All suggestions, advice and insight on this matter is extremely appreciated. I require you're brutal honesty as well. If you think what I'm currently doing in terms of design is really stupid, TELL ME! because I'm a self-taught back-end software engineer and I can use all the advice I can get.

I use Django, Redis & PostgreSQL. Let's say for example I have a User, Post & Location model.

from django.db import models
from django.contrib.auth.models import User

class Post(models.Model):
        user = models.ForeignKey(User)
        media_url = models.CharField(max_length=255, blank=True)
        related_location = models.ForeignKey('Location')

class Location(models.Model):
        name = models.CharField(max_length=200, blank=True)
        address = models.CharField(max_length=255, blank=True)
        city = models.CharField(max_length=140, blank=True)

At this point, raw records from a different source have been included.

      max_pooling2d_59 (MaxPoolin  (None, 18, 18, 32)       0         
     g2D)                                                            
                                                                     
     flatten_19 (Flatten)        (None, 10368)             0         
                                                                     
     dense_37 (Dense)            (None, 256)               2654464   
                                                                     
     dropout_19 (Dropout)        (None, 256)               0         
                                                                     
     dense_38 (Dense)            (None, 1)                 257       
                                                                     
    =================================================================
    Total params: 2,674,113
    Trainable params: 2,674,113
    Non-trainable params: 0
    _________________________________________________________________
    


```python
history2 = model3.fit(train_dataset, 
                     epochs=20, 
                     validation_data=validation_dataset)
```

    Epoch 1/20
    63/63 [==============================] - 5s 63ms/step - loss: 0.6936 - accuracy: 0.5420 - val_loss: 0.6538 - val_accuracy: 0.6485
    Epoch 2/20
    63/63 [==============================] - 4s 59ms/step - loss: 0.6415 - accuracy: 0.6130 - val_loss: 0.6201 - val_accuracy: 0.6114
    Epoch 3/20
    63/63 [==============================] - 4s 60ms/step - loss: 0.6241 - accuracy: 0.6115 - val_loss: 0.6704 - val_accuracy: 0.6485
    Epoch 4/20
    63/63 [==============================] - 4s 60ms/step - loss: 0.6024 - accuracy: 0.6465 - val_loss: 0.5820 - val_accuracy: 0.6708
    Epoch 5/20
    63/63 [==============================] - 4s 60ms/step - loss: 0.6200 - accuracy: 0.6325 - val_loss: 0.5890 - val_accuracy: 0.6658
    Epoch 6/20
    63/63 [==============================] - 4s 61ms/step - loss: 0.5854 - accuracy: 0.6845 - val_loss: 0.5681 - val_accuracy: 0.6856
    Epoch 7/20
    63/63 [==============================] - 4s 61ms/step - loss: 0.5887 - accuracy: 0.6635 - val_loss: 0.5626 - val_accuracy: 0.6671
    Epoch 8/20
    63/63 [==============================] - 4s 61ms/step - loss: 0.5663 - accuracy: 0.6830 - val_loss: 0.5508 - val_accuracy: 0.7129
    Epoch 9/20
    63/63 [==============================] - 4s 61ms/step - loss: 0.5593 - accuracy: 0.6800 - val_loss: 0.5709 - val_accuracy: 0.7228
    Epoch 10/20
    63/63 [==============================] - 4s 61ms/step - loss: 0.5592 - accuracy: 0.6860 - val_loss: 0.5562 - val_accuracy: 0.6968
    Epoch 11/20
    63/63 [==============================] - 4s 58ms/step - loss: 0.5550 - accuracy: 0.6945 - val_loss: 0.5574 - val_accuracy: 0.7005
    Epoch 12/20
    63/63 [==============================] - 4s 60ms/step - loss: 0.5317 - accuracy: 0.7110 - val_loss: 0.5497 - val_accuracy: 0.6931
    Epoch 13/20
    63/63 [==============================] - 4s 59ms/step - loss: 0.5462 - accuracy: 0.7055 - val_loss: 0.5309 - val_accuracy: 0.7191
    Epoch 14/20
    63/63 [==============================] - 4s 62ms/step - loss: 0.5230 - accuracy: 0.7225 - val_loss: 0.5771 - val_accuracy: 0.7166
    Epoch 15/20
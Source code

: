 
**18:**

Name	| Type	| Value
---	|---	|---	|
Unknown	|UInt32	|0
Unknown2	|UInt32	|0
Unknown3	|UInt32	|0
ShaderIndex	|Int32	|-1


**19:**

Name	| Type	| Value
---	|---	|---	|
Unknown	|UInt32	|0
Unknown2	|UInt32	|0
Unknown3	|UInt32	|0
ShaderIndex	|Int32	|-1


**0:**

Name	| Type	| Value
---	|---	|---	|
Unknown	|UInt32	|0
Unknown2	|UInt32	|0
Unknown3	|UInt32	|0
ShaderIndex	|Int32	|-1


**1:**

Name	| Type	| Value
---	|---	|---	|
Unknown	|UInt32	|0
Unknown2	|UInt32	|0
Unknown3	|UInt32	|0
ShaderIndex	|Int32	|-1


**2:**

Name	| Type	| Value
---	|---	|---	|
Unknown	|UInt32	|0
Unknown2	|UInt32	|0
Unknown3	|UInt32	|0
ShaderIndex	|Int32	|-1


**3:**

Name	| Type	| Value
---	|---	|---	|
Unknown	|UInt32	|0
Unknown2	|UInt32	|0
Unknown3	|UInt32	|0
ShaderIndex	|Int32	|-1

Great, now that's out of the way, let's say users wanted to see all the posts tagged at a certain location. This location has an ID of 1812. The normal way of doing this is to make a simple query and return posts where the related_location has an ID of 1812. I would paginate the results so that user will see 10 objects at a time. If they want to see more, they need to make another request.

I used to do things this way, until recently I've had the scare of databases growing potentially large and queries becoming really slow. So I decided to create indexes on Redis for each Location object. For example, let's say posts 7, 33, 18, 12, 89, 56500, 34000, 30 we're all tagged at location 1812. I would create a Redis List called 'location:1812' and in that list, it would contain the IDs of all the posts that we're tagged there, in this case redislist = [7, 33, 18, 12, 89, 56500, 34000, 30].

I would then take this list and query against it:

queryset = Post.objects.filter(pk__in = redislist).order_by('-pk')

Is this a smart thing to do? Immediately I began to think of the pros and cons of the approach. For one, queries to the DB would be faster since I already know which objects I need to grab. However, in terms of design, is it worth it? For something like unique location objects, that table in postgres alone can grow infinitely large (Can have over a billion rows). Storing a list for each location object in Redis can be costly (memory running out).

So it all comes down to this. Is the DB good enough, or should I continue doing what I am doing?


There are many things for which Redis is the best choice available. Replacing basic RDBMS functionality is not one of them.

Not only PostgreSQL is far faster than your Python app to do this, it has a lot of debugging behind its back. It also manages consistency no matter which client code you use to access/update the data.

Keep Redis for what it does best, like a cache system, or to keep some analysis of the data that is either too slow or would demand denormalization if done directly on the datastore.

A typical example is keeping a scoreboard. Normalizing the data makes complex to calculate and might be prohibitively slow. Denormalizing on DB tables can make it slightly better, but doing it in Redis is a huge improvement in the algorithms you can apply.

In short, keep the database clean and as normalized as practical, and do extra things in Redis, not because it's "better" than the DB (it's not), but because it's different, so it applies better to the task at hand.

You'll also save a lot of headaches if you declare one storage as the "authoritative" data store, and everything else could be rebuilt from there in a single operation.